Discipline of Anatomy and Histology, Centre for Neuroscience, Flinders University, Bedford Park, SA 5042, Australia.
Neurosci Lett. 2012 Oct 31;529(1):92-6. doi: 10.1016/j.neulet.2012.08.057. Epub 2012 Sep 5.
Mortality following subarachnoid haemorrhage (SAH) is high, especially within the first 48 h. Poor outcome is predicted by high intracranial pressure which causes diminished cerebral perfusion pressure unless a compensatory increase in mean arterial blood pressure occurs. Therefore blood pressure elevation can be protective following subarachnoid haemorrhage despite the potential for rebleeding. This study investigated blood pressure responses to SAH and the impact on cerebral perfusion pressure and outcome, as demonstrated by two experimental models. Various blood pressure responses were demonstrated, both at the ictus and within the following 5h. Elevated MABP at the ictus and at 2h following experimental SAH was associated with maintenance of CPP in the presence of raised ICP. Poor outcome (arrest of the cerebral circulation) was predicted by failure of MABP to increase significantly above sham levels within 2h of SAH. Rat SAH provides relatively inexpensive models to investigate physiological mechanisms that maintain cerebral perfusion in the presence of intracranial hypertension.

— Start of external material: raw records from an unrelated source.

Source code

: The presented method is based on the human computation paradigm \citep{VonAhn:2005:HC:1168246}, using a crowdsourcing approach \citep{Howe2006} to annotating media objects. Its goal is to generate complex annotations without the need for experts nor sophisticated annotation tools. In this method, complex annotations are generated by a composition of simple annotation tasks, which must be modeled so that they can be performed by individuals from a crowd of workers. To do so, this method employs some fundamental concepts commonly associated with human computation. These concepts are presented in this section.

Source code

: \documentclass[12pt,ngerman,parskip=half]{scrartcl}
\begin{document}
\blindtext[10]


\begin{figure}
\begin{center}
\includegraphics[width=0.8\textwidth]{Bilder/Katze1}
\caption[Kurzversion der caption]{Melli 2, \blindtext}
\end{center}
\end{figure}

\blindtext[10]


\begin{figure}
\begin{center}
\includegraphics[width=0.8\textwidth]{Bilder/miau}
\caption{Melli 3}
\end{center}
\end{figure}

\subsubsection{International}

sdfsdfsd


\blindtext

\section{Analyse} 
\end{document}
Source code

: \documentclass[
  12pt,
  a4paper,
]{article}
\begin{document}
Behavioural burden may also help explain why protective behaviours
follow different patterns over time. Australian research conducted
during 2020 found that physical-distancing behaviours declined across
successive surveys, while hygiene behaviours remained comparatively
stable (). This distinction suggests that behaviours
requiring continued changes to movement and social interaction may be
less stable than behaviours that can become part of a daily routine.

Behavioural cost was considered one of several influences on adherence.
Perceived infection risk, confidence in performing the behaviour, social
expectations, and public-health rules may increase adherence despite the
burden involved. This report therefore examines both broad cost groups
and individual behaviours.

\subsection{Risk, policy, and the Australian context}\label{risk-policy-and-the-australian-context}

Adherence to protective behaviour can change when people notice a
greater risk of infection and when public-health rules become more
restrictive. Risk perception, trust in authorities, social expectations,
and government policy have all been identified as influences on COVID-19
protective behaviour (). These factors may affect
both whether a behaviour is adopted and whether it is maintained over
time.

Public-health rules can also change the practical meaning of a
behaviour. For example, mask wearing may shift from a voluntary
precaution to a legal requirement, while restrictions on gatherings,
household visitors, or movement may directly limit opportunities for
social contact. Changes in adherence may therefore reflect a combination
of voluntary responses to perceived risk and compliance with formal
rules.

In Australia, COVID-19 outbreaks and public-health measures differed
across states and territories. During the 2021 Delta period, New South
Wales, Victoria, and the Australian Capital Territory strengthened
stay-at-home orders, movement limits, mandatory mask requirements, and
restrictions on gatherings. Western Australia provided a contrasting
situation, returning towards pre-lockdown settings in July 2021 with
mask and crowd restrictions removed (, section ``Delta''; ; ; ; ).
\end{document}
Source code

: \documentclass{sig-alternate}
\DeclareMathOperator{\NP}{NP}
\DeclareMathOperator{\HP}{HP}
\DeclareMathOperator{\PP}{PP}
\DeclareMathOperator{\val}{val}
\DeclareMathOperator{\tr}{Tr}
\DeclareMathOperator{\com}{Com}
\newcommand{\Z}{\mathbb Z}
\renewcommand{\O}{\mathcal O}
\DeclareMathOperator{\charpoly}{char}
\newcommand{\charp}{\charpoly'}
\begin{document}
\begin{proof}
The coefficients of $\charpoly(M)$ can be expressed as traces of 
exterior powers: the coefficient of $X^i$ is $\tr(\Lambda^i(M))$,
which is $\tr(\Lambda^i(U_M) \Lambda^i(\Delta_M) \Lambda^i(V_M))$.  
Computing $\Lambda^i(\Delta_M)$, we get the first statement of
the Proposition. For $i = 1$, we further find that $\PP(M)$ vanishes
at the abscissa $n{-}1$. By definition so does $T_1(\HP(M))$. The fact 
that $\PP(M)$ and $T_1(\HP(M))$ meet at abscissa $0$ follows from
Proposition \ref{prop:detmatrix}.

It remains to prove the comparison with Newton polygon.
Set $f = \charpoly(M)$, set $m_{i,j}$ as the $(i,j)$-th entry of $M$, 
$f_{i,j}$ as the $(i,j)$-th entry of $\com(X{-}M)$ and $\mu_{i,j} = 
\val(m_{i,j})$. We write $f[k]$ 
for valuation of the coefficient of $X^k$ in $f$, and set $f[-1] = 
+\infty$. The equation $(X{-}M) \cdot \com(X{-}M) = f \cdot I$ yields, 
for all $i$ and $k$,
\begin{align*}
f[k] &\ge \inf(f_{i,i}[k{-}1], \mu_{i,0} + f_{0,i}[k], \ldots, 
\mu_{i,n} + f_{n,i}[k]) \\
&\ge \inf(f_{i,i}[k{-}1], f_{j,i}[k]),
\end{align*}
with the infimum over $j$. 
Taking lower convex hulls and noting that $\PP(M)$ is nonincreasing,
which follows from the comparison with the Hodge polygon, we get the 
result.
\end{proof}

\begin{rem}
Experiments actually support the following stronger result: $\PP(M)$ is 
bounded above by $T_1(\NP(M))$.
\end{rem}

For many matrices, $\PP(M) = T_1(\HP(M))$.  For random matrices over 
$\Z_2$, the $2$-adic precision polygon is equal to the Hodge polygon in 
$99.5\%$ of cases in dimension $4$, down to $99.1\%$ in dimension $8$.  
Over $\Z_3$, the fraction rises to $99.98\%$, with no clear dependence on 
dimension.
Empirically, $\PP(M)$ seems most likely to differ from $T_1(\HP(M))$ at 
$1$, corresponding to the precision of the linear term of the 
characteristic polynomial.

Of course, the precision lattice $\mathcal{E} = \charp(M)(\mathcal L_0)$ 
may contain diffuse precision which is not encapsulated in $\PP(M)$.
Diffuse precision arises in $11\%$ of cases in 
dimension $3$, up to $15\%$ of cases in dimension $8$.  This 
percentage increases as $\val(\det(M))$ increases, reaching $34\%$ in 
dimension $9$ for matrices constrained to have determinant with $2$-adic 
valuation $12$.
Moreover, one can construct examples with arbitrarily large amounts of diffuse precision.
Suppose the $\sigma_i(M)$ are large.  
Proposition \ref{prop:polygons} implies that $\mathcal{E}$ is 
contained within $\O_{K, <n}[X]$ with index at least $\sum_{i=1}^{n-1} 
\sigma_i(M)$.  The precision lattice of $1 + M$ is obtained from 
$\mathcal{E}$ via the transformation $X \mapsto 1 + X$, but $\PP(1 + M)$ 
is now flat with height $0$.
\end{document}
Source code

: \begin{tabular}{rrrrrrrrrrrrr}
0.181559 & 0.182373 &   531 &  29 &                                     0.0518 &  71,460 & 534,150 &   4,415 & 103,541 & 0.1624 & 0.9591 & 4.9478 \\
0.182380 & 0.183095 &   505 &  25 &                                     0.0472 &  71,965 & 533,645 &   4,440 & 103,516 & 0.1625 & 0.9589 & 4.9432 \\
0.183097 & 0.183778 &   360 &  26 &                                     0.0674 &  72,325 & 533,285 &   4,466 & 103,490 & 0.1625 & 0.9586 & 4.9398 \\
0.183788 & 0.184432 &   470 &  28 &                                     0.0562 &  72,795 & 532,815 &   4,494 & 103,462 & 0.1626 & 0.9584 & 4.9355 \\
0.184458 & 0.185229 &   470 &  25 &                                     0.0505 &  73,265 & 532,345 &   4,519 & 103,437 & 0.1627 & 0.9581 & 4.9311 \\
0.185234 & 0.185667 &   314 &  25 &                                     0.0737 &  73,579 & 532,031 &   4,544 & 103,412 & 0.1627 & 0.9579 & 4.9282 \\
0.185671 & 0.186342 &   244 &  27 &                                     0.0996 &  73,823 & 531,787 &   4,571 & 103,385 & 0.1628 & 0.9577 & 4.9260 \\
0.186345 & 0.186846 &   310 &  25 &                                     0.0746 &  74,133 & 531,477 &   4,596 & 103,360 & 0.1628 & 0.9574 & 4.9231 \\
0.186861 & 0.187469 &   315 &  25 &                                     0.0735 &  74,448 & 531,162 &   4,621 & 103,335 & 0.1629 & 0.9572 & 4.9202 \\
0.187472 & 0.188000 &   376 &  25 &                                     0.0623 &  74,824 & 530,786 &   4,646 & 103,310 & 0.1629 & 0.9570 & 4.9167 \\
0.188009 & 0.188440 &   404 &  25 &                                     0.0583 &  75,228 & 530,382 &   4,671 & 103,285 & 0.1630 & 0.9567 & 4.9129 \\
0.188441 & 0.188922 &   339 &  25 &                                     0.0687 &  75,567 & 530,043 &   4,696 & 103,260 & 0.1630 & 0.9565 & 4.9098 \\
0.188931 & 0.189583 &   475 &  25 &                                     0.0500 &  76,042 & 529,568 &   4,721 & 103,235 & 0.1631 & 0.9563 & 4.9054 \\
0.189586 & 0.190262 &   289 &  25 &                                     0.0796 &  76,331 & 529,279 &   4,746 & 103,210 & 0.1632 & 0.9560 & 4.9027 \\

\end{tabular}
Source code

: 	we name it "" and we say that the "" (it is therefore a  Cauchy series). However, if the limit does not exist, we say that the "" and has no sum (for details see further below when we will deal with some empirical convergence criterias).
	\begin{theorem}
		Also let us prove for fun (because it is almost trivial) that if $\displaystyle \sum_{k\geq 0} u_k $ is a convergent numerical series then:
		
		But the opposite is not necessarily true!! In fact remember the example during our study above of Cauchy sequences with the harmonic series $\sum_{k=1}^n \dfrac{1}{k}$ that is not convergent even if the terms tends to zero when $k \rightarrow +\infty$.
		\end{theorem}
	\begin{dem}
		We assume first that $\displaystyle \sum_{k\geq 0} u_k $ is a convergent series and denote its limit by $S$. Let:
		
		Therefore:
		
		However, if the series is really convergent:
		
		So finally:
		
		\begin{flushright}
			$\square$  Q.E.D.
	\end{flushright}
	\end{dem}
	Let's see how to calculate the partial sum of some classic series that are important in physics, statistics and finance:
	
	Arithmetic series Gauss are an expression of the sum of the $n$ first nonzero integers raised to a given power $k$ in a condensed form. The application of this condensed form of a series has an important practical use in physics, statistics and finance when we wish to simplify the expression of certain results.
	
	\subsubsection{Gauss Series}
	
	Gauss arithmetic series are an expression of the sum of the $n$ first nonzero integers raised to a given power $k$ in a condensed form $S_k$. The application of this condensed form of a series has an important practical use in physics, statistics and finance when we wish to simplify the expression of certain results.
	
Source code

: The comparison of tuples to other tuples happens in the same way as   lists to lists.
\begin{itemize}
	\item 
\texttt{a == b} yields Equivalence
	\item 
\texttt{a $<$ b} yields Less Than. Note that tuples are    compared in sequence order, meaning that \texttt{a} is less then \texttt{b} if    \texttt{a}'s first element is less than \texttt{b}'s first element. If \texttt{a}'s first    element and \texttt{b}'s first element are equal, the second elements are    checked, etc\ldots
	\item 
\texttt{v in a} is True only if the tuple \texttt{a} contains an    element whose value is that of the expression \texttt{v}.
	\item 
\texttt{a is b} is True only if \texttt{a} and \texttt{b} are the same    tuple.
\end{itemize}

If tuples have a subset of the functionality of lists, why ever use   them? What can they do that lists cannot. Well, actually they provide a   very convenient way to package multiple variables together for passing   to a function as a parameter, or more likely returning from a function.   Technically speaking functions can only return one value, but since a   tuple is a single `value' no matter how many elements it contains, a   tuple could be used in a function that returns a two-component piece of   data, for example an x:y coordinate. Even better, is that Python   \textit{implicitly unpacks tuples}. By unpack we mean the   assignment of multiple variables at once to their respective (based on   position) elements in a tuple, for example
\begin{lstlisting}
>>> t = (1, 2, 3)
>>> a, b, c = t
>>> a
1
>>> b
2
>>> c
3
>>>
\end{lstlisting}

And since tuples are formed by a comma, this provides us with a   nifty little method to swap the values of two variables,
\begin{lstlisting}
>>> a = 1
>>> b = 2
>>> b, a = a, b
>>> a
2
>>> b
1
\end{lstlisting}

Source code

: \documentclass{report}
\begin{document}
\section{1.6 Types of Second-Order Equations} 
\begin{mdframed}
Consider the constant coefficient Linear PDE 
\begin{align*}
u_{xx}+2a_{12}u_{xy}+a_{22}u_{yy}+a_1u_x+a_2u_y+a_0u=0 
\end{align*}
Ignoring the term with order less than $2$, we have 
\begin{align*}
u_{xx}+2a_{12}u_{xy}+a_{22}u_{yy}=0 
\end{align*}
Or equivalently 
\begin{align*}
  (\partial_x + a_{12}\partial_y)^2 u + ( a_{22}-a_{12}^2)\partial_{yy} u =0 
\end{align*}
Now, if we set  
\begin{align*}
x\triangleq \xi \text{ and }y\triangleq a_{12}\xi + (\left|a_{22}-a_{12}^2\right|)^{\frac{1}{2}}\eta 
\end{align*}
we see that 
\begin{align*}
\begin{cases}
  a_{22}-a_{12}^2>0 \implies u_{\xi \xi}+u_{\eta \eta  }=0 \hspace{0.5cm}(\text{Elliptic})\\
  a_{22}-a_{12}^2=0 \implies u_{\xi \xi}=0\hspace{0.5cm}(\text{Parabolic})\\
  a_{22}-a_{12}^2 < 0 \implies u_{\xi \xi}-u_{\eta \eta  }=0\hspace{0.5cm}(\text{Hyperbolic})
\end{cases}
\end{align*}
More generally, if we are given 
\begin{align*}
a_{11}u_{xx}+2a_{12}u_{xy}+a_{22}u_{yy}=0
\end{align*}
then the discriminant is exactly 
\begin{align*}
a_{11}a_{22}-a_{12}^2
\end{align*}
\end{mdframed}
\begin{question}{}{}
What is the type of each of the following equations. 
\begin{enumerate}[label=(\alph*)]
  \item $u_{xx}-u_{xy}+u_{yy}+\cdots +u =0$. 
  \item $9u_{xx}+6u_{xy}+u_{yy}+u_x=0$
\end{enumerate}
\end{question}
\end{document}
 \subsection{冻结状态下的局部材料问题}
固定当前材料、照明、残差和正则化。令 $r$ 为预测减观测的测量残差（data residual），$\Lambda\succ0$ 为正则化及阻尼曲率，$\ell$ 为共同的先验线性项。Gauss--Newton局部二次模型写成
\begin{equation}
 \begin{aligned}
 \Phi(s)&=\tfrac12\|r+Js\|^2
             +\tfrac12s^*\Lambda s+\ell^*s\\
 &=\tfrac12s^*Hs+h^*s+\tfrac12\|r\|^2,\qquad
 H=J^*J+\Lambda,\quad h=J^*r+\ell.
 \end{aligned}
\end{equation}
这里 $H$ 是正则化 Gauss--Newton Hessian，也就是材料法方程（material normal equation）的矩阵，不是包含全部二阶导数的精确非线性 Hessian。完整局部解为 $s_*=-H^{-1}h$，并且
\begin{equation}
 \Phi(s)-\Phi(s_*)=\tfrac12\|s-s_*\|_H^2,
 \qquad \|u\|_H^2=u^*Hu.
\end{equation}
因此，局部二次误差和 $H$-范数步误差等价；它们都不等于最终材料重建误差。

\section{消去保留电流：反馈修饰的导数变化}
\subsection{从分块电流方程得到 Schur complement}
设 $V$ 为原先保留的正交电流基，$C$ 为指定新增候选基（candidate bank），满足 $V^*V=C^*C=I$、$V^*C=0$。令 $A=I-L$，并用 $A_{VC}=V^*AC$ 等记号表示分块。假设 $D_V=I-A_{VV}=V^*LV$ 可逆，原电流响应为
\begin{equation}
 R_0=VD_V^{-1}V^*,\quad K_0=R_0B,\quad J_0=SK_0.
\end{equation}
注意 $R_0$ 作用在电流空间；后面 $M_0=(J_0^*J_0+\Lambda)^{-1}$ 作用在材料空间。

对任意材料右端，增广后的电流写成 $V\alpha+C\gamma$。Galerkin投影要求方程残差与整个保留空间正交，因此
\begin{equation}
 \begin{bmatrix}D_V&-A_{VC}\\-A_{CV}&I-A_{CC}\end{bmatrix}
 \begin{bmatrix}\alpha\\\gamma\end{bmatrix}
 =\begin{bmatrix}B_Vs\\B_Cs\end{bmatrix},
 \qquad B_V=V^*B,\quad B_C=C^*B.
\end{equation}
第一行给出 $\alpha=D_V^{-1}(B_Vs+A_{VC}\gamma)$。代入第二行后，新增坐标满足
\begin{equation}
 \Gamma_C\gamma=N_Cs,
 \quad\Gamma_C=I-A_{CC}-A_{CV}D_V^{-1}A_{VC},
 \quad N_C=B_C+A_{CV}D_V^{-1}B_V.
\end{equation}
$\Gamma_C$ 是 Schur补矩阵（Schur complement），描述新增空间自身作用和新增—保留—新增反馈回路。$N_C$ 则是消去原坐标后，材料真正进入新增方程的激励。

蛛网膜下腔出血(SAH)后的死亡率很高,尤其是在最初的 48 小时内。颅内压升高会导致脑灌注压降低,从而预测预后不良,除非平均动脉血压发生代偿性升高。因此,尽管存在再出血的潜在风险,但血压升高可能对蛛网膜下腔出血有保护作用。这项研究通过两个实验模型,调查了 SAH 后的血压反应及其对脑灌注压和结果的影响。在发作时和随后的 5 小时内,均显示出各种血压反应。在实验性 SAH 发作时和发作后 2 小时,升高的 MABP 与在升高的 ICP 存在的情况下 CPP 的维持有关。如果在 SAH 后 2 小时内,MABP 未能显著升高至假手术水平,则预示着预后不良(脑循环停止)。大鼠 SAH 提供了相对廉价的模型,用于研究在颅内高压存在的情况下维持脑灌注的生理机制。